** HOW TO COMPLETE THIS TASK **
Whenever the string "textbf" turns up in a line below, that line should be copied.

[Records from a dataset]
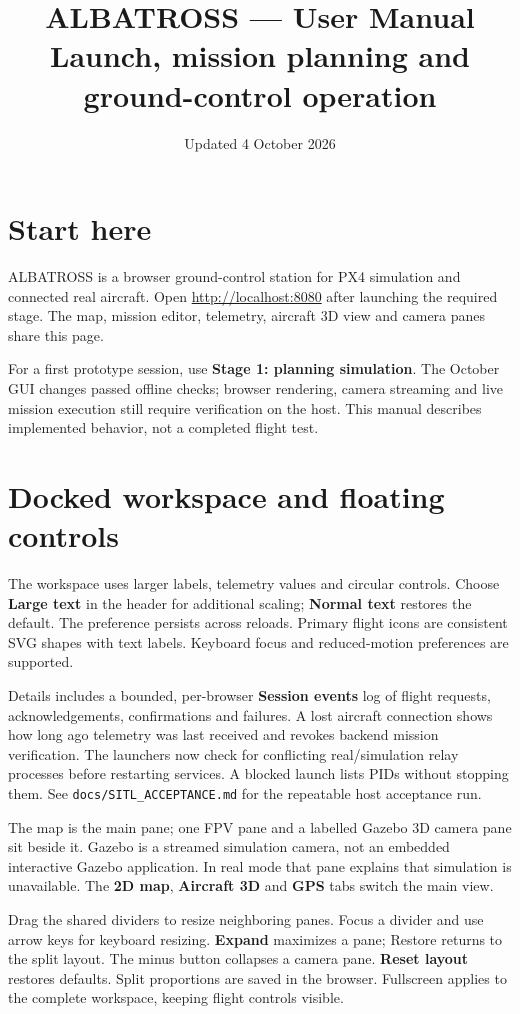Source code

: \documentclass[11pt]{article}
\title{\vspace{-1.5em}ALBATROSS --- User Manual\\
\large Launch, mission planning and ground-control operation}
\author{}
\date{Updated 4 October 2026}
\begin{document}
\maketitle
\vspace{-2em}

\section{Start here}
ALBATROSS is a browser ground-control station for PX4 simulation and connected
real aircraft. Open \url{http://localhost:8080} after launching the required stage.
The map, mission editor, telemetry, aircraft 3D view and camera panes share this page.

For a first prototype session, use \textbf{Stage 1: planning simulation}. The
October GUI changes passed offline checks; browser rendering, camera streaming
and live mission execution still require verification on the host. This manual
describes implemented behavior, not a completed flight test.

\section{Docked workspace and floating controls}
The workspace uses larger labels, telemetry values and circular controls. Choose
\textbf{Large text} in the header for additional scaling; \textbf{Normal text}
restores the default. The preference persists across reloads. Primary flight icons
are consistent SVG shapes with text labels. Keyboard focus and reduced-motion
preferences are supported.

Details includes a bounded, per-browser \textbf{Session events} log of flight
requests, acknowledgements, confirmations and failures. A lost aircraft connection
shows how long ago telemetry was last received and revokes backend mission
verification. The launchers now check for conflicting real/simulation relay
processes before restarting services. A blocked launch lists PIDs without stopping
them. See \texttt{docs/SITL\_ACCEPTANCE.md} for the repeatable host acceptance run.

The map is the main pane; one FPV pane and a labelled Gazebo 3D camera pane sit
beside it. Gazebo is a streamed simulation camera, not an embedded interactive
Gazebo application. In real mode that pane explains that simulation is unavailable.
The \textbf{2D map}, \textbf{Aircraft 3D} and \textbf{GPS} tabs switch the main view.

Drag the shared dividers to resize neighboring panes. Focus a divider and use
arrow keys for keyboard resizing. \textbf{Expand} maximizes a pane; Restore returns
to the split layout. The minus button collapses a camera pane. \textbf{Reset layout}
restores defaults. Split proportions are saved in the browser. Fullscreen applies
to the complete workspace, keeping flight controls visible.
\end{document}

** OUTPUT OF THE TASK **
For a first prototype session, use \textbf{Stage 1: planning simulation}. The
\textbf{Large text} in the header for additional scaling; \textbf{Normal text}
Details includes a bounded, per-browser \textbf{Session events} log of flight
The \textbf{2D map}, \textbf{Aircraft 3D} and \textbf{GPS} tabs switch the main view.
arrow keys for keyboard resizing. \textbf{Expand} maximizes a pane; Restore returns
to the split layout. The minus button collapses a camera pane. \textbf{Reset layout}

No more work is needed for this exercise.